A..., SA, com sede em ..., ...,

B..., SA, com sede na ...,

C..., Ldª, agora designada D..., Ldª, com sede em ...,

E..., Ldª, entretanto designada F..., Ldª e posteriormente incorporada na G..., Ldª, com sede em ... e

H..., SA, entretanto incorporada na I..., SA, com sede na ....

*

Para tanto, apresentou a respetiva petição inicial que termina pedindo:

Nestes termos e nos melhores de direito que V. Exa doutamente suprirá,

Deve a primeira Ré ser condenada:

-a reconhecer que desde 17/04/2000 exerceu os poderes de autoridade, direcção e fiscalização sobre o Autor que lhe prestou ininterruptamente a sua actividade profissional hetero-determinada, e em total subordinação jurídica, tendo sido a única que beneficiou e lucrou com o trabalho prestado pelo mesmo.

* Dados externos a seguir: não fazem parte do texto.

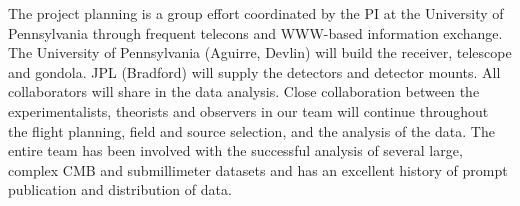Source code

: The project planning is a group effort coordinated by the PI at the
University of Pennsylvania through frequent telecons and WWW-based
information exchange.  The University of Pennsylvania (Aguirre,
Devlin) will build the receiver, telescope and gondola.  JPL
(Bradford) will supply the detectors and detector mounts.  
All collaborators will share in the data analysis.  Close
collaboration between the experimentalists, theorists and observers in
our team will continue throughout the flight planning, field and
source selection, and the analysis of the data.  The entire team has
been involved with the successful analysis of several large, complex
CMB and submillimeter datasets and has an excellent history of prompt
publication and distribution of data.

- a reconhecer que o Autor integra desde 17/04/2000 a sua estrutura organizativa e se encontra vinculada ao Autor por contrato de trabalho por tempo indeterminado, que teve início em 17/04/2000, que se manteve ininterruptamente até à presente data, e se mantém actualmente;

- a reconhecer que todos os documentos assinados pelas segunda, terceira, quarta e quinta rés e pelo Autor, desde a referida data até ao presente, intitulados de “contratos de trabalho” ( temporário, cedência, ou por tempo indeterminado) são nulos e de nenhum efeito, por totalmente contrários à lei;

- a reconhecer que desde 17/04/2000 todas as suas normas e regras regulamentares internas constantes do Manual da empresa, guia do trabalhador, ordens de serviço e informações com divulgação geral interna ( juntas ao presente processo), são aplicáveis ao Autor, e, consequentemente, por força da sua aplicação, ser condenada a atribuir ao Autor todos os direitos e benefícios que aplica a todos os seus trabalhadores com efeitos desde 17/04/2000, nomeadamente retribuições mínimas, gratificações anuais e fundo de pensões;

- consequentemente, condenada a reconhecer que na presente data a retribuição mínima devida ao Autor é do valor de €1.229,24 e a liquidar a mesma para futuro, assim como, condenada a liquidar ao Autor os valores apurados até à presente data a título de diferenças verificadas entre as retribuições que o Autor recebeu(desde 17/04/2000) e as que lhe eram devidas( incluindo retribuições base, subsídios de férias, natal, turno e pagamento de trabalho suplementar), nos valores de €67.761,16 a título de diferenças de retribuição( incluindo subsídios de férias e de natal); de € 17.032,32 a título de diferenças de subsídio de turno e de €4.193,16 a título de pagamento de trabalho suplementar;

- e ainda condenada a liquidar ao Autor todas as gratificações que liquidou a todos os seus trabalhadores desde 17/04/2000, e que devia ter liquidado ao Autor e não liquidou, no valor total de € 39.252,08;

- e por fim condenada no pagamento de juros de mora legais vencidos sobre todas as quantias supra indicadas desde as datas em que deveriam ter sido liquidados, os quais na presente data se calculam em €17.098,50, e bem assim condenada nos juros de mora vincendos até efectivo e integral pagamento.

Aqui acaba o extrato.